It took all of nine weeks for Israel’s summer protests to cross the oceans to America. What began on Rothschild Boulevard (or, truth be told, in Tahrir Square, in Cairo) on July 14 and moved from there to dozens of cities and towns in Israel came to New York City’s Wall Street on September 17 and by now is under way in 1,343 cities across the globe. On October 15, in some 40 countries, there will be protest marches, people demanding a variety of things, some outlandish, some obvious, most centered on greater equity.

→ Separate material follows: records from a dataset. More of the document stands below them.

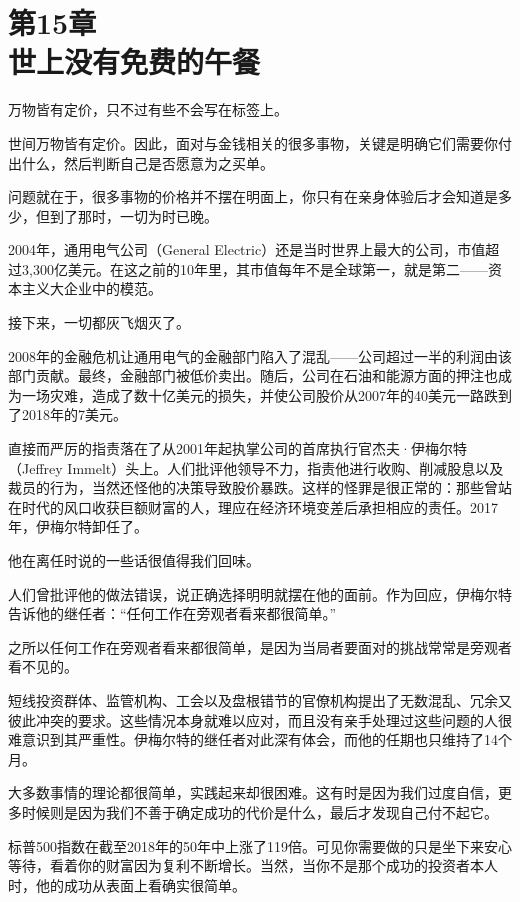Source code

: 
\section[第15章\q 世上没有免费的午餐]{第15章\\ 世上没有免费的午餐}

{\kaishu

万物皆有定价，只不过有些不会写在标签上。

}

世间万物皆有定价。因此，面对与金钱相关的很多事物，关键是明确它们需要你付出什么，然后判断自己是否愿意为之买单。

问题就在于，很多事物的价格并不摆在明面上，你只有在亲身体验后才会知道是多少，但到了那时，一切为时已晚。

2004年，通用电气公司（General Electric）还是当时世界上最大的公司，市值超过3,300亿美元。在这之前的10年里，其市值每年不是全球第一，就是第二——资本主义大企业中的模范。

接下来，一切都灰飞烟灭了。

2008年的金融危机让通用电气的金融部门陷入了混乱——公司超过一半的利润由该部门贡献。最终，金融部门被低价卖出。随后，公司在石油和能源方面的押注也成为一场灾难，造成了数十亿美元的损失，并使公司股价从2007年的40美元一路跌到了2018年的7美元。

直接而严厉的指责落在了从2001年起执掌公司的首席执行官杰夫·伊梅尔特（Jeffrey Immelt）头上。人们批评他领导不力，指责他进行收购、削减股息以及裁员的行为，当然还怪他的决策导致股价暴跌。这样的怪罪是很正常的：那些曾站在时代的风口收获巨额财富的人，理应在经济环境变差后承担相应的责任。2017年，伊梅尔特卸任了。

他在离任时说的一些话很值得我们回味。

人们曾批评他的做法错误，说正确选择明明就摆在他的面前。作为回应，伊梅尔特告诉他的继任者：“任何工作在旁观者看来都很简单。”

之所以任何工作在旁观者看来都很简单，是因为当局者要面对的挑战常常是旁观者看不见的。

短线投资群体、监管机构、工会以及盘根错节的官僚机构提出了无数混乱、冗余又彼此冲突的要求。这些情况本身就难以应对，而且没有亲手处理过这些问题的人很难意识到其严重性。伊梅尔特的继任者对此深有体会，而他的任期也只维持了14个月。

大多数事情的理论都很简单，实践起来却很困难。这有时是因为我们过度自信，更多时候则是因为我们不善于确定成功的代价是什么，最后才发现自己付不起它。

标普500指数在截至2018年的50年中上涨了119倍。可见你需要做的只是坐下来安心等待，看着你的财富因为复利不断增长。当然，当你不是那个成功的投资者本人时，他的成功从表面上看确实很简单。

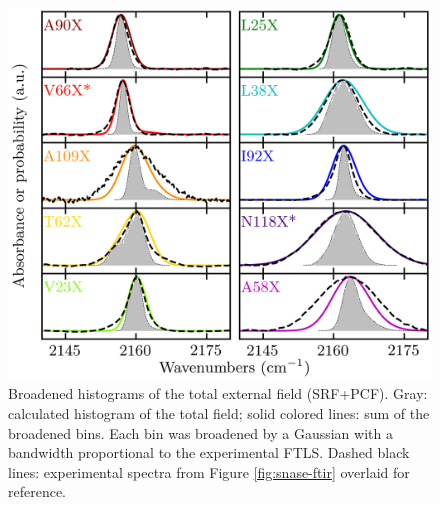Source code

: \begin{figure}
    \center
    \includegraphics[width=\single]{figures-snase/convoluted_external_field.png}
    \caption[Broadened histograms of the total external field]{
        Broadened histograms of the total external field (SRF+PCF). 
        Gray: calculated histogram of the total field; 
        solid colored lines: sum of the broadened bins. 
        Each bin was broadened by a Gaussian with a bandwidth proportional to the experimental FTLS. 
        Dashed black lines: experimental spectra from Figure \ref{fig:snase-ftir} overlaid for reference.
    }
    \label{fig:snase-broadened}
\end{figure}

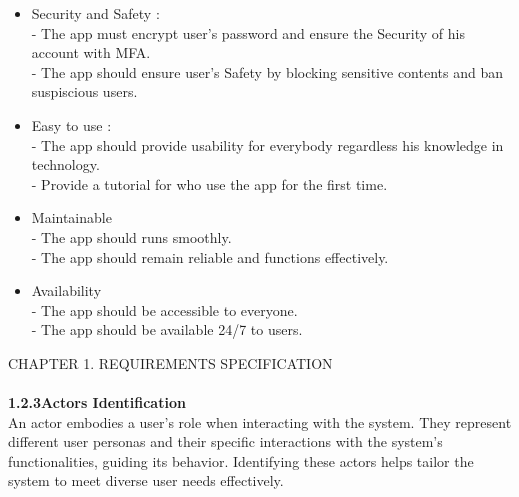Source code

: \documentclass{article}
\begin{document}
\begin{itemize}[label=$\bullet$]
	\item Security and Safety :\vspace{0.1cm}
\\- The app must encrypt user's password and ensure the Security of his account with MFA.
\\- The app should ensure user's Safety by blocking sensitive contents and ban suspiscious users.
	\item Easy to use : \vspace{0.1cm}
\\- The app should provide usability for everybody regardless his knowledge in technology.
\\- Provide a tutorial for who use the app for the first time.
	\item Maintainable\vspace{0.1cm}
\\- The app should runs smoothly.
\\- The app should remain reliable and functions effectively.
	\item Availability\vspace{0.1cm}
\\- The app should be accessible to everyone.
\\- The app should be available  24/7 to users.
\end{itemize}
\newpage
\noindent
CHAPTER 1.  REQUIREMENTS SPECIFICATION \\
\underline{\hspace{\textwidth}} \vspace{0.2cm}\\
{\large \textbf{1.2.3\hspace{1em}Actors Identification}}\vspace{0.2cm}
\\An actor embodies a user's role when interacting with the system. They represent different user personas and their specific interactions with the system's functionalities, guiding its behavior. Identifying these actors helps tailor the system to meet diverse user needs effectively.\vspace{0.8cm}
\end{document}
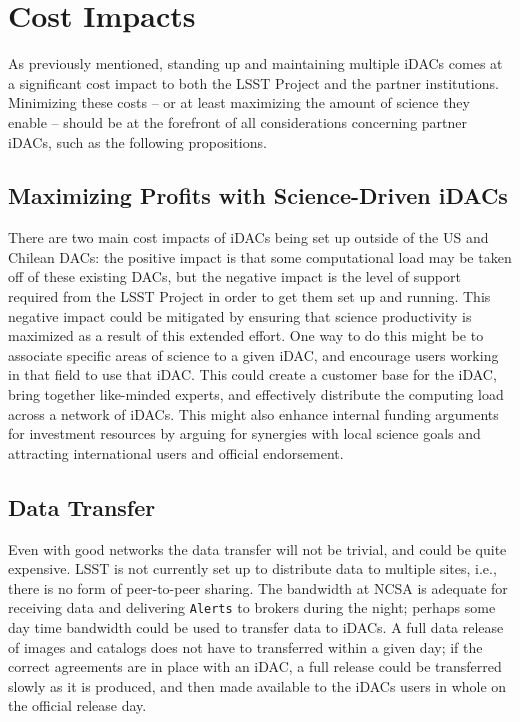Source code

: \section{Cost Impacts}\label{sec:costs}

As previously mentioned, standing up and maintaining multiple iDACs comes at a significant cost impact to both the LSST Project and the partner institutions. Minimizing these costs -- or at least maximizing the amount of science they enable -- should be at the forefront of all considerations concerning partner iDACs, such as the following propositions.

\subsection{Maximizing Profits with Science-Driven iDACs}
There are two main cost impacts of iDACs being set up outside of the US and Chilean DACs: the positive impact is that some computational load may be taken off of these existing DACs, but the negative impact is the level of support required from the LSST Project in order to get them set up and running. This negative impact could be mitigated by ensuring that science productivity is maximized as a result of this extended effort. One way to do this might be to associate specific areas of science to a given iDAC, and encourage users working in that field to use that iDAC. This could create a customer base for the iDAC, bring together like-minded experts, and effectively distribute the computing load across a network of iDACs. This might also enhance internal funding arguments for investment resources by arguing for synergies with local science goals and attracting international users and official endorsement.

\subsection{Data Transfer}\label{sec:xfer}
Even with good networks the data transfer will not be trivial, and could be quite expensive. LSST is not currently set up to distribute data to multiple sites, i.e., there is no form of peer-to-peer sharing. The bandwidth at NCSA is adequate for receiving data and delivering {\tt Alerts} to brokers during the night; perhaps some day time bandwidth could be used to transfer data to iDACs. A full data release of images and catalogs does not have to transferred within a given day; if the correct agreements are in place with an iDAC, a full release could be transferred slowly as it is produced, and then made available to the iDACs users in whole on the official release day.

It is almost impossible to imagine an effective worldwide protest against corporate greed and malfeasance or governmental complicity in stacking the deck in favor of corporations, “the people” be damned. Even if we consider just the United States, starting with the Occupy Wall Street movement and burgeoning to include many hundreds of offshoots, the same questions that have haunted Israel’s summer protests apply to the Occupy movement in this country. How does one craft a politically relevant program out of a charmingly diverse (not to say conflicting) array of demands? Once the tents have been removed, once winter sets in, what happens next?
I have now visited the Occupy Boston assembly several times; it is conveniently located just a few blocks from where I live. The 200 tents crowded into Dewey Square; the leavening of the mainly young people there gathered with a solid sprinkling of old-timers; the signage; the thoughtfulness; the cordiality — all these are impressive, even uplifting. But they do not answer “the morning after” question. Massachusetts Senator John Kerry has said, “I’m very, very understanding of where they’re coming from,” but, like many of the rest of us, he likely has no idea at all regarding where they are going.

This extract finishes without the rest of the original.